Então parei de tratá-lo como uma declaração filosófica — e começou a fazer sentido.

Os projetos não escolhem L2s porque estão apaixonados pela infraestrutura. Eles os escolhem porque precisam de distribuição, execução mais barata e um ambiente real para testar seu sistema. Não na teoria. Em condições reais. Essa mudança de pensamento alterou completamente a forma como eu lia o roadmap do Fabric. A fase inicial é brutal. Você não está otimizando para a pureza ideológica. Você está fazendo uma pergunta: isso realmente funciona quando usuários reais interagem com isso? Se você está tentando validar a identidade do robô, fluxos de liquidação e coordenação de máquinas — você precisa de uma rede ao vivo, não de uma hipótese de whitepaper. O L2 te dá isso. Rápido. Sem precisar construir tudo do zero antes de você ter provado qualquer coisa. Mas aqui está o que me fez prestar mais atenção no Fabric especificamente. A fase L2 não é lida como um destino. Ela é lida como um experimento controlado. Você usa trilhos existentes para colocar a rede em movimento. Você coleta dados de uso reais. Você encontra onde o sistema quebra, onde ele se sustenta e onde as suposições de design estavam erradas. Então o caso para um L1 soberano se escreve sozinho. Porque a essa altura, a pergunta não é "como lançamos rapidamente?" É "como construímos uma infraestrutura que se encaixa exatamente no que este sistema exige?" — e você realmente tem os dados para responder. Essa é uma conversa completamente diferente do que adivinhar desde o primeiro dia.

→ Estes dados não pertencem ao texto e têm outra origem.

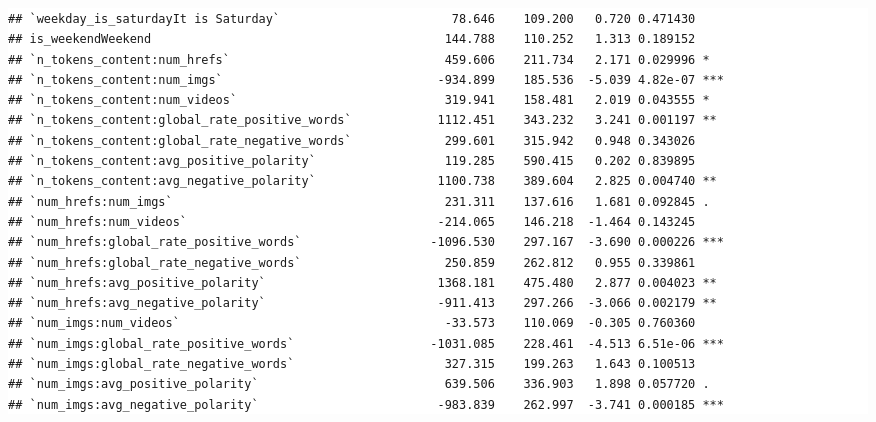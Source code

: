     ## `weekday_is_saturdayIt is Saturday`                        78.646    109.200   0.720 0.471430    
    ## is_weekendWeekend                                         144.788    110.252   1.313 0.189152    
    ## `n_tokens_content:num_hrefs`                              459.606    211.734   2.171 0.029996 *  
    ## `n_tokens_content:num_imgs`                              -934.899    185.536  -5.039 4.82e-07 ***
    ## `n_tokens_content:num_videos`                             319.941    158.481   2.019 0.043555 *  
    ## `n_tokens_content:global_rate_positive_words`            1112.451    343.232   3.241 0.001197 ** 
    ## `n_tokens_content:global_rate_negative_words`             299.601    315.942   0.948 0.343026    
    ## `n_tokens_content:avg_positive_polarity`                  119.285    590.415   0.202 0.839895    
    ## `n_tokens_content:avg_negative_polarity`                 1100.738    389.604   2.825 0.004740 ** 
    ## `num_hrefs:num_imgs`                                      231.311    137.616   1.681 0.092845 .  
    ## `num_hrefs:num_videos`                                   -214.065    146.218  -1.464 0.143245    
    ## `num_hrefs:global_rate_positive_words`                  -1096.530    297.167  -3.690 0.000226 ***
    ## `num_hrefs:global_rate_negative_words`                    250.859    262.812   0.955 0.339861    
    ## `num_hrefs:avg_positive_polarity`                        1368.181    475.480   2.877 0.004023 ** 
    ## `num_hrefs:avg_negative_polarity`                        -911.413    297.266  -3.066 0.002179 ** 
    ## `num_imgs:num_videos`                                     -33.573    110.069  -0.305 0.760360    
    ## `num_imgs:global_rate_positive_words`                   -1031.085    228.461  -4.513 6.51e-06 ***
    ## `num_imgs:global_rate_negative_words`                     327.315    199.263   1.643 0.100513    
    ## `num_imgs:avg_positive_polarity`                          639.506    336.903   1.898 0.057720 .  
    ## `num_imgs:avg_negative_polarity`                         -983.839    262.997  -3.741 0.000185 ***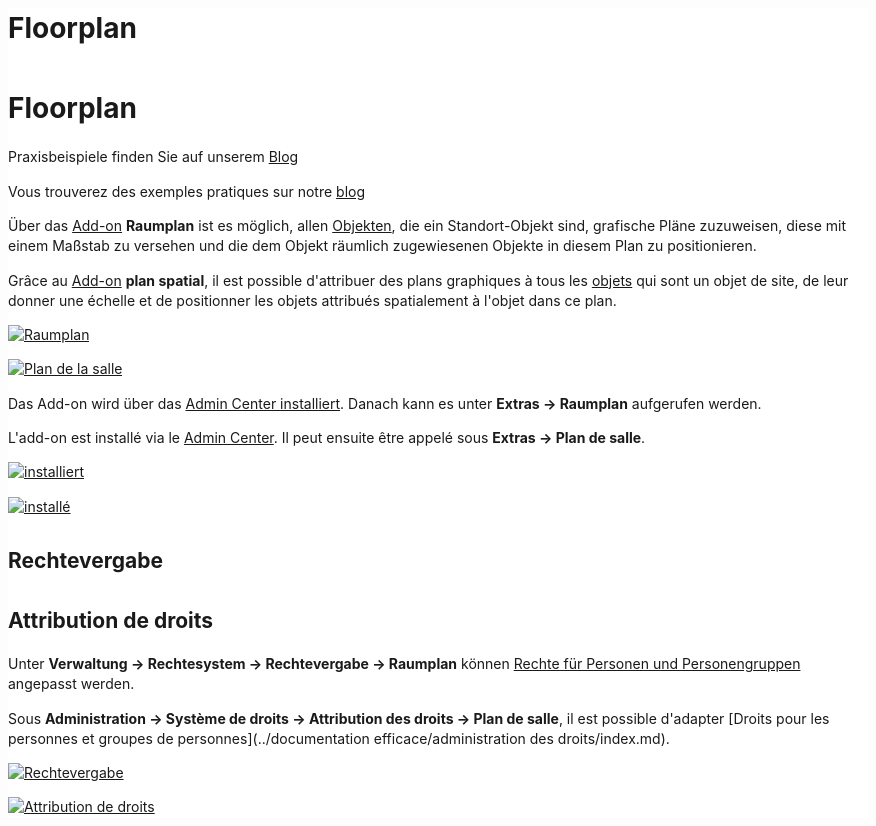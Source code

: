 
# Floorplan

# Floorplan

Praxisbeispiele finden Sie auf unserem [Blog](https://www.i-doit.com/blog/floorplan-add-on-1-5-der-neue-grundriss-editor/)

Vous trouverez des exemples pratiques sur notre [blog](https://www.i-doit.com/blog/floorplan-add-on-1-5-der-neue-grundriss-editor/)

Über das [Add-on](./index.md) **Raumplan** ist es möglich, allen [Objekten](../grundlagen/struktur-it-dokumentation.md), die ein Standort-Objekt sind, grafische Pläne zuzuweisen, diese mit einem Maßstab zu versehen und die dem Objekt räumlich zugewiesenen Objekte in diesem Plan zu positionieren.

Grâce au [Add-on](./index.md) **plan spatial**, il est possible d'attribuer des plans graphiques à tous les [objets](../bases/structure-it-documentation.md) qui sont un objet de site, de leur donner une échelle et de positionner les objets attribués spatialement à l'objet dans ce plan.

[![Raumplan](../assets/images/de/i-doit-pro-add-ons/floorplan/1-fp.png)](../assets/images/de/i-doit-pro-add-ons/floorplan/1-fp.png)

[ ![Plan de la salle](../assets/images/fr/i-doit-pro-add-ons/floorplan/1-fp.png)](../assets/images/fr/i-doit-pro-add-ons/floorplan/1-fp.png)

Das Add-on wird über das [Admin Center installiert](./index.md). Danach kann es unter **Extras → Raumplan** aufgerufen werden.

L'add-on est installé via le [Admin Center](./index.md). Il peut ensuite être appelé sous **Extras → Plan de salle**.

[![installiert](../assets/images/de/i-doit-pro-add-ons/floorplan/2-fp.png)](../assets/images/de/i-doit-pro-add-ons/floorplan/2-fp.png)

[ ![installé](../assets/images/fr/i-doit-pro-add-ons/floorplan/2-fp.png)](../assets/images/fr/i-doit-pro-add-ons/floorplan/2-fp.png)

## Rechtevergabe

## Attribution de droits

Unter **Verwaltung → Rechtesystem → Rechtevergabe → Raumplan** können [Rechte für Personen und Personengruppen](../effizientes-dokumentieren/rechteverwaltung/index.md) angepasst werden.

Sous **Administration → Système de droits → Attribution des droits → Plan de salle**, il est possible d'adapter [Droits pour les personnes et groupes de personnes](../documentation efficace/administration des droits/index.md).

[![Rechtevergabe](../assets/images/de/i-doit-pro-add-ons/floorplan/3-fp.png)](../assets/images/de/i-doit-pro-add-ons/floorplan/3-fp.png)

[ ![Attribution de droits](../assets/images/fr/i-doit-pro-add-ons/floorplan/3-fp.png)](../assets/images/fr/i-doit-pro-add-ons/floorplan/3-fp.png)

Então, quando olho para o Fabric agora, não vejo um projeto que começou na cadeia errada. Vejo um projeto que usou a infraestrutura inicial da maneira que você usa um ambiente controlado antes de entrar em algo que você possui totalmente. O ponto de partida não era o lar. Era a exposição. E, honestamente? Essa é a história mais interessante.